On delocalization of eigenvectors of random non-Hermitian matrices

Research paper by Anna Lytova, Konstantin Tikhomirov

Indexed on: 03 Oct '18Published on: 03 Oct '18Published in: arXiv - Mathematics - Probability


We study delocalization of null vectors and eigenvectors of random matrices with i.i.d entries. Let $A$ be an $n\times n$ random matrix with i.i.d real subgaussian entries of zero mean and unit variance.
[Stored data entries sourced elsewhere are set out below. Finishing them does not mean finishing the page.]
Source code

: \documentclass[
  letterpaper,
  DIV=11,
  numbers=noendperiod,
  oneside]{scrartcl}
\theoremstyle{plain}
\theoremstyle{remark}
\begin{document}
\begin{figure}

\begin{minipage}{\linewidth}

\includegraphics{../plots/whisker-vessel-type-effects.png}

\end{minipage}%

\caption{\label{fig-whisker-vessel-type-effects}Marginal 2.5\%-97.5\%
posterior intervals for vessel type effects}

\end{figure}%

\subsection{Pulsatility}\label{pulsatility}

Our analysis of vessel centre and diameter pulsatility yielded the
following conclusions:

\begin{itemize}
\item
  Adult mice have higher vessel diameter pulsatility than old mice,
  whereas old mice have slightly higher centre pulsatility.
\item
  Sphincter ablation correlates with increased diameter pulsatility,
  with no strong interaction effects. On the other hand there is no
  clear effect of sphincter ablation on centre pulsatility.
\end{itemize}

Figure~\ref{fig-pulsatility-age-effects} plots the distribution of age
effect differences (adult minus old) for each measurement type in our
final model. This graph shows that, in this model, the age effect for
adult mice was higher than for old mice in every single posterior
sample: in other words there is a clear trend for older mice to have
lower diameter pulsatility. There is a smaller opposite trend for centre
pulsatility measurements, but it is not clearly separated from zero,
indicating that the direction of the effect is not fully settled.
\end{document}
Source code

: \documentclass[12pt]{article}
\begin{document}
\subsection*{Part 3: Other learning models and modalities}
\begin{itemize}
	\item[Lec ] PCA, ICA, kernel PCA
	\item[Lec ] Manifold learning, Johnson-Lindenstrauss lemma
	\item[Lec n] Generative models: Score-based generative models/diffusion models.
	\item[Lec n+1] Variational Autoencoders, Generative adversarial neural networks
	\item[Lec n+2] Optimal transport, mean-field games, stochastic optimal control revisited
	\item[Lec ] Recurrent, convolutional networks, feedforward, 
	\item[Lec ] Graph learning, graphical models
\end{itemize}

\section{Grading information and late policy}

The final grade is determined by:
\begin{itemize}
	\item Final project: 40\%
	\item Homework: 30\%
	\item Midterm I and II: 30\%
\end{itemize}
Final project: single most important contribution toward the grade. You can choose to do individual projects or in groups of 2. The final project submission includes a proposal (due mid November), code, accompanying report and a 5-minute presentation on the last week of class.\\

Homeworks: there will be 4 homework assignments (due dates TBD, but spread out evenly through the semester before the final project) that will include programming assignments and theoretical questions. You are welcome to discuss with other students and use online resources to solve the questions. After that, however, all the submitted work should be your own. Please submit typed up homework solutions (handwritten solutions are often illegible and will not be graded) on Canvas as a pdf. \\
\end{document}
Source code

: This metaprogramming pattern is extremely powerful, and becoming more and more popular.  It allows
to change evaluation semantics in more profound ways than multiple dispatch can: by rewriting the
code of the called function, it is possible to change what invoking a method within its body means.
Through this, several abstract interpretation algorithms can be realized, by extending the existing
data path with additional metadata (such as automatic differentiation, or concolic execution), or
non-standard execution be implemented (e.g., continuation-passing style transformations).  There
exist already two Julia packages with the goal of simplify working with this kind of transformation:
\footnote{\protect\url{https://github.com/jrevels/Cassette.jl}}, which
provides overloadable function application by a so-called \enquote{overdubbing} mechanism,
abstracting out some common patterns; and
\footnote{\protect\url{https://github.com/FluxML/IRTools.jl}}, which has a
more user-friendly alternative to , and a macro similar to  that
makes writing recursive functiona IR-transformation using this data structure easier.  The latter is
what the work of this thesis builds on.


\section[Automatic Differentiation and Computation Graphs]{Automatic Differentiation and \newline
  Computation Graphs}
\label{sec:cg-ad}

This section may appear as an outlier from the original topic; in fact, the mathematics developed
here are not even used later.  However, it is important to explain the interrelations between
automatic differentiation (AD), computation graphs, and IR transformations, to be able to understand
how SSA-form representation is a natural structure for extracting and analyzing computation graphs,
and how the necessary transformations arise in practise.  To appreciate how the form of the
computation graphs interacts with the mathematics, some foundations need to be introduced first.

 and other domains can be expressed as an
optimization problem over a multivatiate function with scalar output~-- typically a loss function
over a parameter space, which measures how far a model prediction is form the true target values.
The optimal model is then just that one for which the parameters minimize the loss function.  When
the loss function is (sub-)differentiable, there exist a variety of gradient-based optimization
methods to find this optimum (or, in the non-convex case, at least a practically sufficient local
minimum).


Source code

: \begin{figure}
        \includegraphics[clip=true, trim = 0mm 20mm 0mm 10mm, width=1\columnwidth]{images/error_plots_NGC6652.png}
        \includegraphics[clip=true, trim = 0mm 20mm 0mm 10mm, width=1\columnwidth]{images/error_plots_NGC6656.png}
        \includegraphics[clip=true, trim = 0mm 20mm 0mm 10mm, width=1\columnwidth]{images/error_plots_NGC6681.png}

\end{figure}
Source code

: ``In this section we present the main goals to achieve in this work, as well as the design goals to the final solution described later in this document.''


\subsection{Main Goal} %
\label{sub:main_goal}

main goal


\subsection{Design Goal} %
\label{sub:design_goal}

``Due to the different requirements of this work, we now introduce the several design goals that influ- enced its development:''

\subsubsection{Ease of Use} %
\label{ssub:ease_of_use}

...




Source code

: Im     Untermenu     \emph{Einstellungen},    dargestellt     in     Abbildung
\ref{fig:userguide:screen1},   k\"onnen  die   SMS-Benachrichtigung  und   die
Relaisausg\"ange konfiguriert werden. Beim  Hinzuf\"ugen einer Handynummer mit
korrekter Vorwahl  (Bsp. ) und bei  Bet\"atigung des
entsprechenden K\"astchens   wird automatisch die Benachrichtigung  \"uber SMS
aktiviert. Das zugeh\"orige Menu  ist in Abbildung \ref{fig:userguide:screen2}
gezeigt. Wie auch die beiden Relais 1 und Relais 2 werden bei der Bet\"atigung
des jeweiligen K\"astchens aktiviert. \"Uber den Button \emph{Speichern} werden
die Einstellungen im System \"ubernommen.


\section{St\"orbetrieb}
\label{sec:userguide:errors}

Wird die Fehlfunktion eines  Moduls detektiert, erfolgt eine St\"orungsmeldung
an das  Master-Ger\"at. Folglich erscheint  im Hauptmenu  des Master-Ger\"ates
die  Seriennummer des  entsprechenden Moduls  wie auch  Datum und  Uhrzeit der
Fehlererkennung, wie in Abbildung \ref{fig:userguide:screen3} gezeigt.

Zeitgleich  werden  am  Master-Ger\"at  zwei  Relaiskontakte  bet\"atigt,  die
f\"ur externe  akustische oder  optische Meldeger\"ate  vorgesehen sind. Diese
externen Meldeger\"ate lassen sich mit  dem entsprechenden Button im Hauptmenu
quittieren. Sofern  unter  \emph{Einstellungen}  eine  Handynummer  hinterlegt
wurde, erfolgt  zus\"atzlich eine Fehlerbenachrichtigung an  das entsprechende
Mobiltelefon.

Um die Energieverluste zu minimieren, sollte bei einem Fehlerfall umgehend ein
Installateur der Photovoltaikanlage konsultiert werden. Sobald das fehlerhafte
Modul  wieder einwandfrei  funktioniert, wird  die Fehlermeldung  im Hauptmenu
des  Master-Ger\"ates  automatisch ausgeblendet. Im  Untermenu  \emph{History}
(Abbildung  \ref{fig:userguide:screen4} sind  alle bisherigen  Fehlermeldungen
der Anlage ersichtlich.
We show that with probability at least $1-n^{-100}$ $$ \min\limits_{I\subset[n],\,|I|= m}\|{\bf v}_I\|_2\geq \frac{m^{3/2}}{n^{3/2}\log^Cn}\|{\bf v}\|_2 $$ for any real eigenvector ${\bf v}$ and any $m\in[\log^C n,n]$, where ${\bf v}_I$ denotes the restriction of ${\bf v}$ to $I$. Further, when the entries of $A$ are complex, with i.i.d real and imaginary parts, we show that with probability at least $1-n^{-100}$ all eigenvectors of $A$ are delocalized in the sense that $$ \min\limits_{I\subset[n],\,|I|= m}\|{\bf v}_I\|_2\geq \frac{m}{n\log^Cn}\|{\bf v}\|_2 $$ for all $m\in[\log^C{n},n]$. As the case of real and complex Gaussian matrices shows, the above estimates are optimal up to the polylogarithmic multiples. We derive stronger bounds for null vectors of real rectangular random matrices.